**Data shown:**
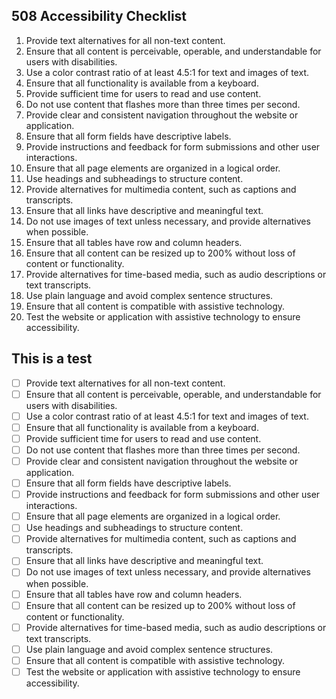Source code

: <h2>508 Accessibility Checklist</h2>


1. Provide text alternatives for all non-text content.
2. Ensure that all content is perceivable, operable, and understandable for users with disabilities.
3. Use a color contrast ratio of at least 4.5:1 for text and images of text.
4. Ensure that all functionality is available from a keyboard.
5. Provide sufficient time for users to read and use content.
6. Do not use content that flashes more than three times per second.
7. Provide clear and consistent navigation throughout the website or application.
8. Ensure that all form fields have descriptive labels.
9. Provide instructions and feedback for form submissions and other user interactions.
10. Ensure that all page elements are organized in a logical order.
11. Use headings and subheadings to structure content.
12. Provide alternatives for multimedia content, such as captions and transcripts.
13. Ensure that all links have descriptive and meaningful text.
14. Do not use images of text unless necessary, and provide alternatives when possible.
15. Ensure that all tables have row and column headers.
16. Ensure that all content can be resized up to 200% without loss of content or functionality.
17. Provide alternatives for time-based media, such as audio descriptions or text transcripts.
18. Use plain language and avoid complex sentence structures.
19. Ensure that all content is compatible with assistive technology.
20. Test the website or application with assistive technology to ensure accessibility.




<h2>This is a test</h2>

- [ ] Provide text alternatives for all non-text content.
- [ ] Ensure that all content is perceivable, operable, and understandable for users with disabilities.
- [ ] Use a color contrast ratio of at least 4.5:1 for text and images of text.
- [ ] Ensure that all functionality is available from a keyboard.
- [ ] Provide sufficient time for users to read and use content.
- [ ] Do not use content that flashes more than three times per second.
- [ ] Provide clear and consistent navigation throughout the website or application.
- [ ] Ensure that all form fields have descriptive labels.
- [ ] Provide instructions and feedback for form submissions and other user interactions.
- [ ] Ensure that all page elements are organized in a logical order.
- [ ] Use headings and subheadings to structure content.
- [ ] Provide alternatives for multimedia content, such as captions and transcripts.
- [ ] Ensure that all links have descriptive and meaningful text.
- [ ] Do not use images of text unless necessary, and provide alternatives when possible.
- [ ] Ensure that all tables have row and column headers.
- [ ] Ensure that all content can be resized up to 200% without loss of content or functionality.
- [ ] Provide alternatives for time-based media, such as audio descriptions or text transcripts.
- [ ] Use plain language and avoid complex sentence structures.
- [ ] Ensure that all content is compatible with assistive technology.
- [ ] Test the website or application with assistive technology to ensure accessibility.
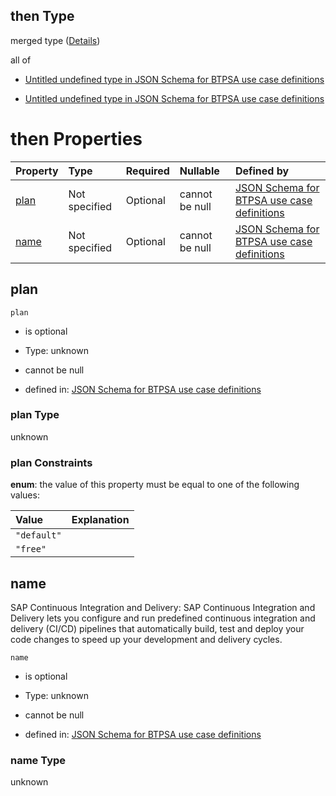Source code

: ## then Type

merged type ([Details](btpsa-usecase-properties-services-items-allof-2-then-allof-12-then.md))

all of

*   [Untitled undefined type in JSON Schema for BTPSA use case definitions](btpsa-usecase-properties-services-items-allof-2-then-allof-12-then-allof-0.md "check type definition")

*   [Untitled undefined type in JSON Schema for BTPSA use case definitions](btpsa-usecase-properties-services-items-allof-2-then-allof-12-then-allof-1.md "check type definition")

# then Properties

| Property      | Type          | Required | Nullable       | Defined by                                                                                                                                                                                                            |
| :------------ | :------------ | :------- | :------------- | :-------------------------------------------------------------------------------------------------------------------------------------------------------------------------------------------------------------------- |
| [plan](#plan) | Not specified | Optional | cannot be null | [JSON Schema for BTPSA use case definitions](btpsa-usecase-properties-services-items-allof-2-then-allof-12-then-properties-plan.md "undefined#/properties/services/items/allOf/2/then/allOf/12/then/properties/plan") |
| [name](#name) | Not specified | Optional | cannot be null | [JSON Schema for BTPSA use case definitions](btpsa-usecase-properties-services-items-allof-2-then-allof-12-then-properties-name.md "undefined#/properties/services/items/allOf/2/then/allOf/12/then/properties/name") |

## plan



`plan`

*   is optional

*   Type: unknown

*   cannot be null

*   defined in: [JSON Schema for BTPSA use case definitions](btpsa-usecase-properties-services-items-allof-2-then-allof-12-then-properties-plan.md "undefined#/properties/services/items/allOf/2/then/allOf/12/then/properties/plan")

### plan Type

unknown

### plan Constraints

**enum**: the value of this property must be equal to one of the following values:

| Value       | Explanation |
| :---------- | :---------- |
| `"default"` |             |
| `"free"`    |             |

## name

SAP Continuous Integration and Delivery: SAP Continuous Integration and Delivery lets you configure and run predefined continuous integration and delivery (CI/CD) pipelines that automatically build, test and deploy your code changes to speed up your development and delivery cycles.

`name`

*   is optional

*   Type: unknown

*   cannot be null

*   defined in: [JSON Schema for BTPSA use case definitions](btpsa-usecase-properties-services-items-allof-2-then-allof-12-then-properties-name.md "undefined#/properties/services/items/allOf/2/then/allOf/12/then/properties/name")

### name Type

unknown
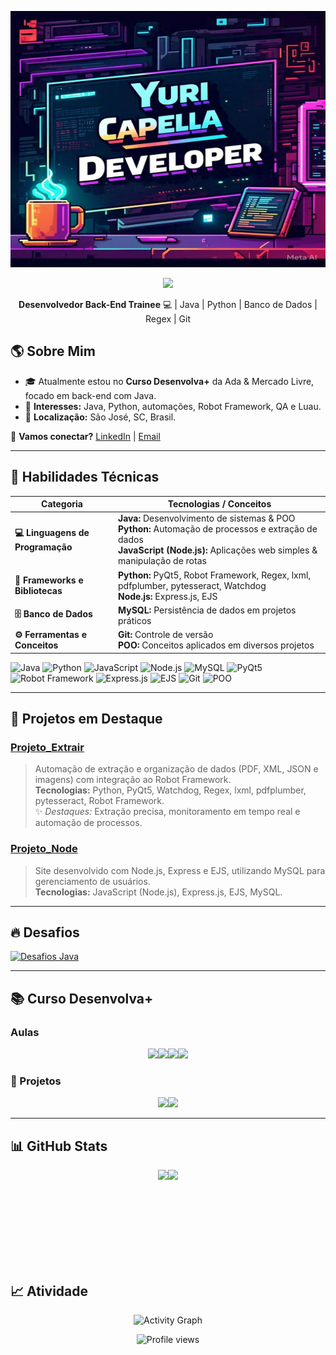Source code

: 

<p align="center">
  <img src="https://raw.githubusercontent.com/yuricapella/yuricapella/main/imagens/apresentacao.jpeg" width="800" height="410"/>
</p>


<p align="center"><img src="https://readme-typing-svg.herokuapp.com?color=%2330A3DC&size=22&center=true&vCenter=true&width=500&lines=Bem-vindo+ao+meu+portfólio!;" /></p>


<p align="center">
  <strong>Desenvolvedor Back-End Trainee</strong> 💻 | Java | Python | Banco de Dados | Regex | Git
</p>


## 🌎 Sobre Mim  
- 🎓 Atualmente estou no **Curso Desenvolva+** da Ada & Mercado Livre, focado em back-end com Java.  
- 📖 **Interesses:** Java, Python, automações, Robot Framework, QA e Luau.  
- 📍 **Localização:** São José, SC, Brasil.

💬 **Vamos conectar?** [LinkedIn](https://www.linkedin.com/in/yuricapella/) | [Email](mailto:yuricapelladossantos@gmail.com)

---

## 🎯 Habilidades Técnicas


| Categoria                     | Tecnologias / Conceitos                                                                                          |
| ----------------------------- | ------------------------------------------------------------------------------------------------------------------ |
| **💻 Linguagens de Programação**| **Java:** Desenvolvimento de sistemas & POO<br>**Python:** Automação de processos e extração de dados<br>**JavaScript (Node.js):** Aplicações web simples & manipulação de rotas  |
| **🔧 Frameworks e Bibliotecas**| **Python:** PyQt5, Robot Framework, Regex, lxml, pdfplumber, pytesseract, Watchdog<br>**Node.js:** Express.js, EJS |
| **🗄️ Banco de Dados**         | **MySQL:** Persistência de dados em projetos práticos                                                            |
| **⚙️ Ferramentas e Conceitos**| **Git:** Controle de versão<br>**POO:** Conceitos aplicados em diversos projetos                                  |

![Java](https://img.shields.io/badge/Java-ED8B00?style=flat&logo=java&logoColor=fff) 
![Python](https://img.shields.io/badge/Python-3776AB?style=flat&logo=python&logoColor=fff) 
![JavaScript](https://img.shields.io/badge/JavaScript-F7DF1E?style=flat&logo=javascript&logoColor=000) 
![Node.js](https://img.shields.io/badge/Node.js-339933?style=flat&logo=node.js&logoColor=fff) 
![MySQL](https://img.shields.io/badge/MySQL-4479A1?style=flat&logo=mysql&logoColor=fff) 
![PyQt5](https://img.shields.io/badge/PyQt5-41C7F4?style=flat&logo=python&logoColor=fff) 
![Robot Framework](https://img.shields.io/badge/Robot_Framework-FF0000?style=flat&logo=robotframework&logoColor=fff) 
![Express.js](https://img.shields.io/badge/Express.js-000000?style=flat&logo=express&logoColor=fff) 
![EJS](https://img.shields.io/badge/EJS-000000?style=flat&logo=ejs&logoColor=fff) 
![Git](https://img.shields.io/badge/Git-F05032?style=flat&logo=git&logoColor=fff) 
![POO](https://img.shields.io/badge/POO-000000?style=flat&logo=java&logoColor=fff) 

---

## 🚀 Projetos em Destaque
### [Projeto_Extrair](https://github.com/yuricapella/Projeto_Extrair)
> Automação de extração e organização de dados (PDF, XML, JSON e imagens) com integração ao Robot Framework.  
**Tecnologias:** Python, PyQt5, Watchdog, Regex, lxml, pdfplumber, pytesseract, Robot Framework.  
✨ *Destaques:* Extração precisa, monitoramento em tempo real e automação de processos.

### [Projeto_Node](https://github.com/yuricapella/Projeto_Node)
> Site desenvolvido com Node.js, Express e EJS, utilizando MySQL para gerenciamento de usuários.  
**Tecnologias:** JavaScript (Node.js), Express.js, EJS, MySQL.

---

## 🔥 Desafios
<a href="https://github.com/yuricapella/coddyChallengesJava">
  <img height="150px" src="https://github-readme-stats.vercel.app/api/pin/?username=yuricapella&repo=coddyChallengesJava&theme=radical" alt="Desafios Java" />
</a>

---


## 📚 Curso Desenvolva+
### Aulas
<div style="display: flex; flex-wrap: wrap; justify-content: center;">
  <a href="https://github.com/yuricapella/programacao-orientada-objetos-2">
    <img height="125px" src="https://github-readme-stats.vercel.app/api/pin/?username=yuricapella&repo=programacao-orientada-objetos-2&theme=radical" />
  </a>
  <a href="https://github.com/yuricapella/programacao-orientada-objetos-1">
    <img height="125px" src="https://github-readme-stats.vercel.app/api/pin/?username=yuricapella&repo=programacao-orientada-objetos-1&theme=radical" />
  </a>
  <a href="https://github.com/yuricapella/logica-programacao-1">
    <img height="125px" src="https://github-readme-stats.vercel.app/api/pin/?username=yuricapella&repo=logica-programacao-1&theme=radical" />
  </a>
  <a href="https://github.com/yuricapella/ct-meli-coding-tank">
    <img height="125px" src="https://github-readme-stats.vercel.app/api/pin/?username=yuricapella&repo=ct-meli-coding-tank&theme=radical" />
  </a>
</div>

### 📁 Projetos
<div style="display: flex; flex-wrap: wrap; justify-content: center;">
  <a href="https://github.com/yuricapella/poo1-projeto">
    <img height="150px" src="https://github-readme-stats.vercel.app/api/pin/?username=yuricapella&repo=poo1-projeto&theme=radical" />
  </a>
  <a href="https://github.com/yuricapella/projeto-calculo-de-salario">
    <img height="150px" src="https://github-readme-stats.vercel.app/api/pin/?username=yuricapella&repo=projeto-calculo-de-salario&theme=radical" />
  </a>
</div>
  

---

## 📊 GitHub Stats

<div style="display: flex; flex-wrap: wrap; justify-content: center;">
  <img height="150px" src="https://github-readme-stats.vercel.app/api?username=yuricapella&hide_title=true&hide_border=true&show_icons=true&include_all_commits=true&count_private=true&line_height=21&theme=radical"/>
  <img height="150px" src="https://github-readme-stats.vercel.app/api/top-langs/?username=yuricapella&hide=html&hide_title=true&hide_border=true&layout=compact&langs_count=6&theme=radical"/>
</div>


## 📈 Atividade
<p align="center">
  <img src="https://github-readme-activity-graph.vercel.app/graph?username=yuricapella&theme=react" alt="Activity Graph" />
</p>


<p align="center">
  <img src="https://komarev.com/ghpvc/?username=yuricapella&color=brightgreen" alt="Profile views"/>
</p>


<!--
gif
<img src="https://raw.githubusercontent.com/yuricapella/yuricapella/main/gif/wave.gif" width="30px" height="30px" />


Cores para utilizar talvez.
&title_color=ffffff&text_color=c9cacc&icon_color=2bbc8a&bg_color=1d1f21
-->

**What the task requires:** Each line of the records that contains the string "pytesseract" must be copied.

**Response area:**
| **🔧 Frameworks e Bibliotecas**| **Python:** PyQt5, Robot Framework, Regex, lxml, pdfplumber, pytesseract, Watchdog<br>**Node.js:** Express.js, EJS |
**Tecnologias:** Python, PyQt5, Watchdog, Regex, lxml, pdfplumber, pytesseract, Robot Framework.  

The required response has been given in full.